The Flicker commanded my attention so I took advantage of the opportunity by taking this photo. They are a busy bird constantly on the move rarely remaining still for even a few seconds. Birds in North America do not display the same type of vibrant colors as those further South. However they do exhibit distinct patterns as this Flicker.

I’ve been concentrating on capturing pictures of the Cormorants which I find difficult to do. My lack of experience plus the dark feathers of the bird make lighting the deciding factor in a good picture. I’m getting there, although slightly under-exposed the picture above is on the correct path.

Small birds are everywhere, I am really bad at identifying most birds large or small. Flycatchers as this one most likely is are small, the grid pattern of the fence is 4 inch squares. By eyesight this little guy is about one inch tall, often the only way to detect them is when they are moving. They are in the midst of nest construction, a number of birds have materials in their beaks.

I captured this Blue Jay at 1pm, the lighting was good, I was able to position myself in a good spot to take advantage of it. It was on the verge of taking to the wing, I was lucky enough to capture this image. The next one I took the Jay was a blur in the upper left hand corner.

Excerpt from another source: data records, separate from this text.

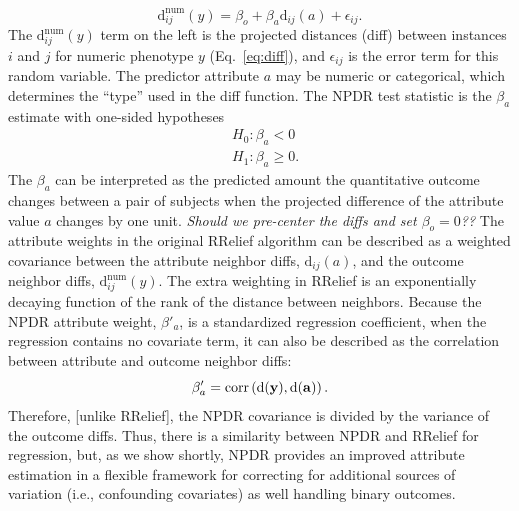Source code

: \documentclass[10pt]{article}
\begin{document}
%
%
\begin{equation}\label{eq:lin_reg}
    \text{d}^{\text{num}}_{ij}(y) = \beta_{o} + \beta_{a} \text{d}_{ij}(a) + \epsilon_{ij}.
\end{equation}
The $\text{d}^{\text{num}}_{ij}(y)$ term on the left is the projected distances (diff) between instances $i$ and $j$ for numeric phenotype $y$ (Eq.~\ref{eq:diff}), and $\epsilon_{ij}$ is the error term for this random variable. The predictor attribute $a$ may be numeric or categorical, which determines the ``type'' used in the diff function. The NPDR test statistic is the $\beta_a$ estimate with one-sided hypotheses
\begin{equation}\label{eq:linreg_null}
\begin{aligned}
    & H_0: \beta_a < 0 \\
    & H_1: \beta_a \ge 0.
\end{aligned}
\end{equation}
The $\beta_a$ can be interpreted as the predicted amount the quantitative outcome changes between a pair of subjects when the projected difference of the attribute value $a$ changes by one unit. {\it Should we pre-center the diffs and set $\beta_o=0$??} The attribute weights in the original RRelief algorithm can be described as a weighted covariance between the attribute neighbor diffs, $\text{d}_{ij}(a)$, and the outcome neighbor diffs, $\text{d}^{\text{num}}_{ij}(y)$. The extra weighting in RRelief is an exponentially decaying function of the rank of the distance between neighbors. Because the NPDR attribute weight, $\beta'_a$, is a standardized regression coefficient, when the regression contains no covariate term, it can also be described as the correlation between attribute and outcome neighbor diffs:
\begin{equation}
\beta'_a = \text{corr}\left( \bf{\text{d}}(\bf{y}), \bf{\text{d}}(\bf{a}) \right).
\end{equation}
Therefore, [unlike RRelief], the NPDR covariance is divided by the variance of the outcome diffs. Thus, there is a similarity between NPDR and RRelief for regression, but, as we show shortly, NPDR provides an improved attribute estimation in a flexible framework for correcting for additional sources of variation (i.e., confounding covariates) as well handling binary outcomes.   
\end{document}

Birds occupy a very large part of our world, as far as I know they are in every corner of the earth. It is impressive to look skyward to see a flock of Pelicans or Geese in formation 1,000 feet or more high.

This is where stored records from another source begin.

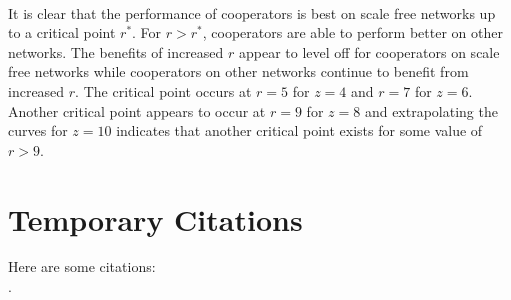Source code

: \documentclass{article}
\begin{document}
	\paragraph{}It is clear that the performance of cooperators is best on scale free networks up to a critical point $r^*$.  For $r>r^*$, cooperators are able to perform better on other networks.  The benefits of increased $r$ appear to level off for cooperators on scale free networks while cooperators on other networks continue to benefit from increased $r$.  The critical point occurs at $r=5$ for $z=4$ and $r=7$ for $z=6$.  Another critical point appears to occur at $r=9$ for $z=8$ and extrapolating the curves for $z=10$ indicates that another critical point exists for some value of $r>9$.

    \section{Temporary Citations}
    Here are some citations: \cite{Axelrod1981}\cite{Nowak1992}\cite{Hauert2004}\cite{Pacheco2005}\cite{Santos2006b}\cite{Santos2006a}\cite{Santos2005a}\cite{Santos2006c}\cite{Santos2005b}\cite{Eguiluz2005}\cite{Santos2006d}\cite{Fu2008}\cite{Traulsen2006}\cite{Watts1998}\cite{Barabasi1999}\cite{Amaral2000}\cite{Molloy1995}\\\cite{Maslov2002}\cite{Dorogovtsev2003}\cite{Dorogovtsev2001}\cite{Nowak1998}\cite{Boyd1988}\cite{Boyd1992}\cite{Hauert2002}\cite{Hauert2007}\cite{Li2014}\cite{Maloney2015a}\cite{Ohtsuki2006}\cite{Macy1991}.
    
    
    
\end{document}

Nearly every bird I have watched in the wind seems to enjoy playing in it, the Crows have defined activities they partake of. Cormorants will fly sideways with their bodies 45º angled to the wind, flying into it they allow the breeze to carry them straight. Hawks will use it to hover in place presenting the opportunity for old guys like me to capture a few pictures. The one thing they all have in common is when they spread their wings letting the strong wind carry them with it at high speed, Vultures excel in that endeavor.